Fibre Optic Broadband – What and Why?
If you are tired of a slow broadband connection then fear not, a new service is on its way. It is not something new but fibre optic broadband is still in its infancy in terms of how many people use it and how many people can potentially use it. You may have started to see fibre optic services appearing on broadband comparison sites but you may not know what it is or why it is important in the future of the internet.
Fibre optic broadband is a new way of delivering an internet connection to your home. The ADSL broadband connection that you are currently likely to use will transmit its signal through copper wires. The problem with doing this is that there are issues with interference. This is the reason why your broadband speed may drop at peak hours. Fibre optic broadband does not transmit its signals through copper wire. Instead it sends light waves through fibre optic cabling, which is less susceptible to interference and will result in a higher quality connection. This means that it will be able to provide faster download times with less deviation from the advertised expected speeds, regardless of how many people are using the internet.
At the present time there are different types of fibre optic broadband that Internet Service Providers (ISPs) are using. The majority of fibre optic connections in the UK are Fibre to the Cabinet (FTTC), which sends signals through fibre optic cables to cabinets that are located on streets. The connection will then be transferred to copper wiring as it completes the journey to your home.
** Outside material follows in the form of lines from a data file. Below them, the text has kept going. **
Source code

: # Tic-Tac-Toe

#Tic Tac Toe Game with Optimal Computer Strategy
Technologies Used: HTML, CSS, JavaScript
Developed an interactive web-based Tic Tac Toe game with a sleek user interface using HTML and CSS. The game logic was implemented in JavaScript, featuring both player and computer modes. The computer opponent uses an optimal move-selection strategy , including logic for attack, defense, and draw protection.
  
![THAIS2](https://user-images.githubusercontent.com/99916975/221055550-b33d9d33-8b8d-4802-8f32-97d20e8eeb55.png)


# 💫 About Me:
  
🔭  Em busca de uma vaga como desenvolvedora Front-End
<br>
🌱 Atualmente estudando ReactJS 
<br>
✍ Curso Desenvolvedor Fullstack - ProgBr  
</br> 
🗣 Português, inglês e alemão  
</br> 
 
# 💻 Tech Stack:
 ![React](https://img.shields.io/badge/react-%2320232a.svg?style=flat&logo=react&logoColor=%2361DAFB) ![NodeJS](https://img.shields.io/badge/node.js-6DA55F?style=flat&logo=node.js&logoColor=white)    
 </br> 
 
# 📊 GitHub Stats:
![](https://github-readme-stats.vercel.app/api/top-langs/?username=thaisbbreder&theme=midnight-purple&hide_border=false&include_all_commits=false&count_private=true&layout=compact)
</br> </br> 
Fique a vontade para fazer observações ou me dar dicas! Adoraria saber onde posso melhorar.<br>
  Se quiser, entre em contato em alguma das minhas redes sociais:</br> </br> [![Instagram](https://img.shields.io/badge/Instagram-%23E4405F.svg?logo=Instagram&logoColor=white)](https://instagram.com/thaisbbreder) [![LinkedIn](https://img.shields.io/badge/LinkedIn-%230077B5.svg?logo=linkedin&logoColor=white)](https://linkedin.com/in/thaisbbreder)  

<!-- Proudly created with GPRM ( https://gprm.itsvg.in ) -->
Fibre to the Premises (FTTP) takes the signal through the fibre optic cables to your building and from there it makes the short journey by copper wire to your home. This type of connection is likely to occur in blocks of flats or shared buildings. Fibre to the Home (FTTH) is the fastest way of transmitting fibre optic broadband. It takes the signal straight from the exchange to the home without transferring to copper wire, which means that there is less room for interference.
The up side to fibre optic broadband is the increased download speeds and general quality of the connection that you will receive. ADSL broadband will offer up to a maximum of 24Mbps, although most people are more likely to be receiving between 2 – 8Mbps. The potential speed of fibre optic broadband is around 100Mbps and this is estimated to increase to 300Mbps by the end of 2013. It is easy to see why there is such a large focus on developing this area.
Increased speeds and quality will bring many advantages. You will not have to wait for online videos to buffer and you will be able to download your favourite TV shows and music in an instant. It will also help when you are uploading pictures to Facebook or sending emails with large attachments. There will be less time for you to wait while pages load up and you will be able to surf the web with a lot more efficiency. Another major advantage is that there is less interference. If you live at the end of the exchange you may get extremely slow speeds with your ADSL broadband, especially in the peak hours. This may also be the case if you have a family, with possibly 3 or 4 people in the same household using the internet. With fibre optic broadband this would not be a worry and there should be little to no drop in the speeds you’ll receive.